I stared into the emptiness of his eyes. “I did not say that. I said, the word ‘pneumonia’ begins with the letter p.”

“I’ll be derned. So it’s really ‘pew-monia’?”

“No, it’s really ‘NEW-monia.’ The p is silent.”

“Yeah, it’ll sneak up on you.”

“Exactly. It’s very confusing, and that’s why we call it distemper instead of pneumonia. But the point is that Pete is a very sick cat.”

“I’ll be derned. I thought he was laughing his head off.”

“He was not laughing his head off, Drover. He was seized by a terrible fit of coughing.”

“Then how come he was saying ‘tee hee’?”

My eyeballs rolled up inside my head. “Because, Drover, distemper often produces a distinctive symptom called Tee Hee Coughing. You have your Hacking Coughs, your Crouping Coughs, and your Tee Hee Coughs, and the Tee Hee Coughs are the very worst kind.”

“I’ll be derned. I never knew coughing could be so complicated.”

“Everything is complicated, Drover. If you spent more time paying attention and less time goofing off, you would know just how complicated this life can be.”

“I’ll be derned.” He began scratching at his ear. “I thought maybe he was laughing ’cause you got in trouble with Sally May.”

I beamed him a steely gaze. “There, you see? This is exactly what I’ve been talking about. Once again, you lost concentration and missed out on one of the most exciting cases of the year, The Invasion of Monster Woman.”

He stopped scratching and stared at me. “Monster Woman! You mean . . . there’s a monster on the ranch?”

“Exactly. She attacked me in daily broadlight and tried to bite me on the neck with her bloody fangs.”

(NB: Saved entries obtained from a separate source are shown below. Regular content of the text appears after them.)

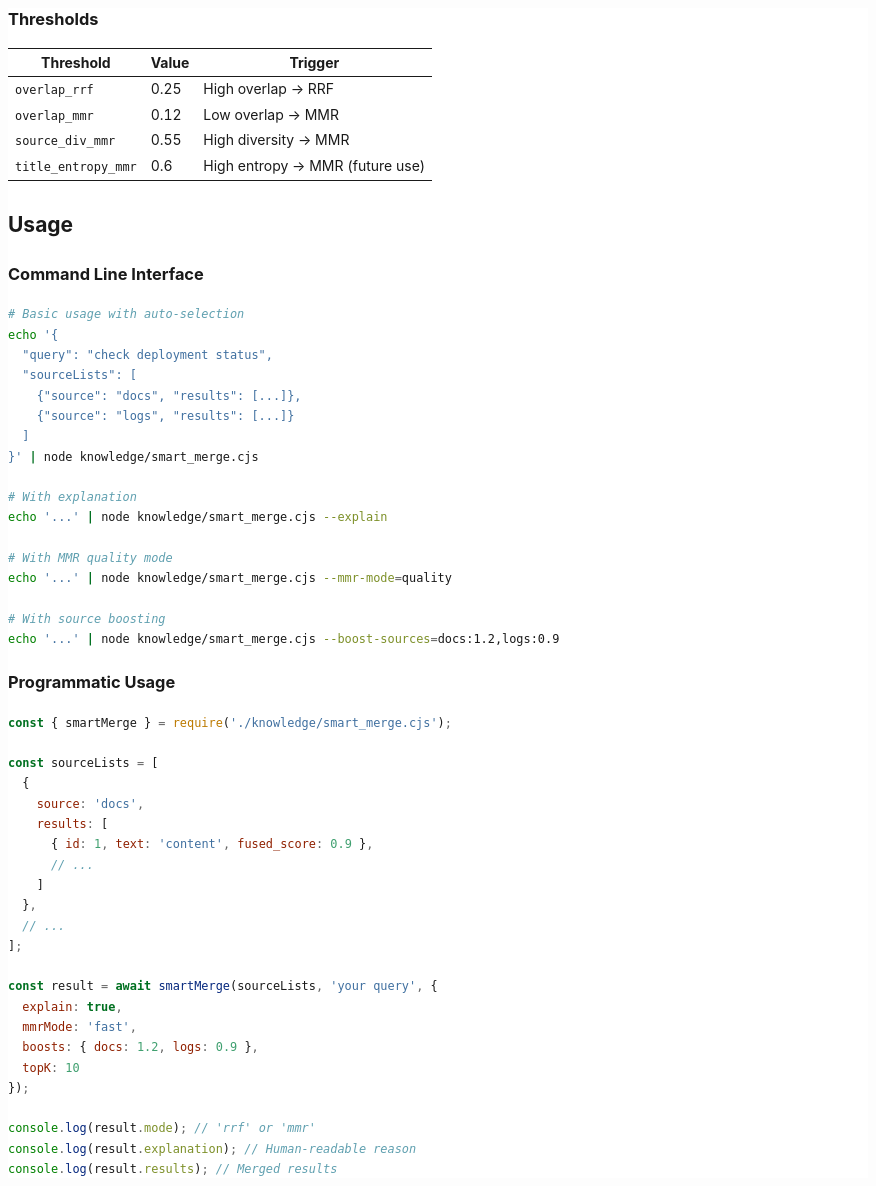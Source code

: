 ### Thresholds

| Threshold | Value | Trigger |
|-----------|-------|---------|
| `overlap_rrf` | 0.25 | High overlap → RRF |
| `overlap_mmr` | 0.12 | Low overlap → MMR |
| `source_div_mmr` | 0.55 | High diversity → MMR |
| `title_entropy_mmr` | 0.6 | High entropy → MMR (future use) |

## Usage

### Command Line Interface

```bash
# Basic usage with auto-selection
echo '{
  "query": "check deployment status",
  "sourceLists": [
    {"source": "docs", "results": [...]},
    {"source": "logs", "results": [...]}
  ]
}' | node knowledge/smart_merge.cjs

# With explanation
echo '...' | node knowledge/smart_merge.cjs --explain

# With MMR quality mode
echo '...' | node knowledge/smart_merge.cjs --mmr-mode=quality

# With source boosting
echo '...' | node knowledge/smart_merge.cjs --boost-sources=docs:1.2,logs:0.9
```

### Programmatic Usage

```javascript
const { smartMerge } = require('./knowledge/smart_merge.cjs');

const sourceLists = [
  {
    source: 'docs',
    results: [
      { id: 1, text: 'content', fused_score: 0.9 },
      // ...
    ]
  },
  // ...
];

const result = await smartMerge(sourceLists, 'your query', {
  explain: true,
  mmrMode: 'fast',
  boosts: { docs: 1.2, logs: 0.9 },
  topK: 10
});

console.log(result.mode); // 'rrf' or 'mmr'
console.log(result.explanation); // Human-readable reason
console.log(result.results); // Merged results
```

Drover’s eyes grew as wide as plates and be began backing away. “Oh my gosh, I think I’ll go hide under my bed.”

I found myself . . . uh . . . casting glances over both shoulders. “Not a bad idea, son. In fact, I might even join you. Let’s get out of here.”

And with that, we went streaking down to the Security Division’s Vast Office Complex under the gas tanks, rode the elevator up to the twelfth floor, burst into our bedroom-office, and dived beneath our respective gunnysack beds.

Only then could we be sure that we were safe.